▸ **Task goal**
After locating the line that contains "- 2008 Myrna" in the records below, write out exactly that line and each line after it through the one that contains "- 1999 Scott", and nothing else.

Items from a data source

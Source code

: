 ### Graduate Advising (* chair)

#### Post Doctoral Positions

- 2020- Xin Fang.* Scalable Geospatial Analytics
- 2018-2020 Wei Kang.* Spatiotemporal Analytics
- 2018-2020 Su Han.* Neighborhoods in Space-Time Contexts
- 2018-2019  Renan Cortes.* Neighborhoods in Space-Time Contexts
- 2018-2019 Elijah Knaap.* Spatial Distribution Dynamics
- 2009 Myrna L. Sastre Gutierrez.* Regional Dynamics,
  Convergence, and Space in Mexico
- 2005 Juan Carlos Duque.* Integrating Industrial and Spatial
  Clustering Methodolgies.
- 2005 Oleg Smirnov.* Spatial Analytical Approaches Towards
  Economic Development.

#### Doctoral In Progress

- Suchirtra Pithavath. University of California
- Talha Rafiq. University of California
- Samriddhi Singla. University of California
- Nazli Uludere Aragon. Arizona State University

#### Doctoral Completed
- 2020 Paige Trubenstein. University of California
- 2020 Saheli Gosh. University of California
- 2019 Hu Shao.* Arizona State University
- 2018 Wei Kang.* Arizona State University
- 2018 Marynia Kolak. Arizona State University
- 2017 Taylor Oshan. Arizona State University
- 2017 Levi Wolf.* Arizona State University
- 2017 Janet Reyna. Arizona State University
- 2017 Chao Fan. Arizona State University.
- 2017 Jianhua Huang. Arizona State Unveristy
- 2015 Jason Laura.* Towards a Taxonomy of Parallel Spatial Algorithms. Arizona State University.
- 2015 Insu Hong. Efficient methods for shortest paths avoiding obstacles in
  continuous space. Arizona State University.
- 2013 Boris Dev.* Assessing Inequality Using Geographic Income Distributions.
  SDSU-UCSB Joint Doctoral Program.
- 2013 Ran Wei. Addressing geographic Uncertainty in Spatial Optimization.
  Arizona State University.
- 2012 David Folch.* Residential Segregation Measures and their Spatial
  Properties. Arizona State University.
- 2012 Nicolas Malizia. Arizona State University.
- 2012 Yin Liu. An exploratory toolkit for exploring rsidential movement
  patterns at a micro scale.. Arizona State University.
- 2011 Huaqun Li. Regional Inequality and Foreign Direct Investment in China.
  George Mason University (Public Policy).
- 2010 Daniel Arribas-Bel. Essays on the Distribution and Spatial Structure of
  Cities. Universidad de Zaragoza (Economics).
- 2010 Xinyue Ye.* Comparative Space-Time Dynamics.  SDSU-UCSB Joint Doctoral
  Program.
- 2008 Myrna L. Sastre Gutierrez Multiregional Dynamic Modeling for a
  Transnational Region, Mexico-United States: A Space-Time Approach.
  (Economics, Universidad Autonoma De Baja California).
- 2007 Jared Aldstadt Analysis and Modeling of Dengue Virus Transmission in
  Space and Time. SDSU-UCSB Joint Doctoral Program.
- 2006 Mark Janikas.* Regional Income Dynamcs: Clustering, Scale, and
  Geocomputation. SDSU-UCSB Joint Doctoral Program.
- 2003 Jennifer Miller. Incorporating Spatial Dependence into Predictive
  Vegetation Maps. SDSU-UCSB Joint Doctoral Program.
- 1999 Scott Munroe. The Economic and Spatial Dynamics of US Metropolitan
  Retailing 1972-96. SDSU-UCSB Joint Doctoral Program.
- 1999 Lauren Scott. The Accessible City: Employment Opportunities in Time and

▸ **Answer to the problem**
- 2008 Myrna L. Sastre Gutierrez Multiregional Dynamic Modeling for a
  Transnational Region, Mexico-United States: A Space-Time Approach.
  (Economics, Universidad Autonoma De Baja California).
- 2007 Jared Aldstadt Analysis and Modeling of Dengue Virus Transmission in
  Space and Time. SDSU-UCSB Joint Doctoral Program.
- 2006 Mark Janikas.* Regional Income Dynamcs: Clustering, Scale, and
  Geocomputation. SDSU-UCSB Joint Doctoral Program.
- 2003 Jennifer Miller. Incorporating Spatial Dependence into Predictive
  Vegetation Maps. SDSU-UCSB Joint Doctoral Program.
- 1999 Scott Munroe. The Economic and Spatial Dynamics of US Metropolitan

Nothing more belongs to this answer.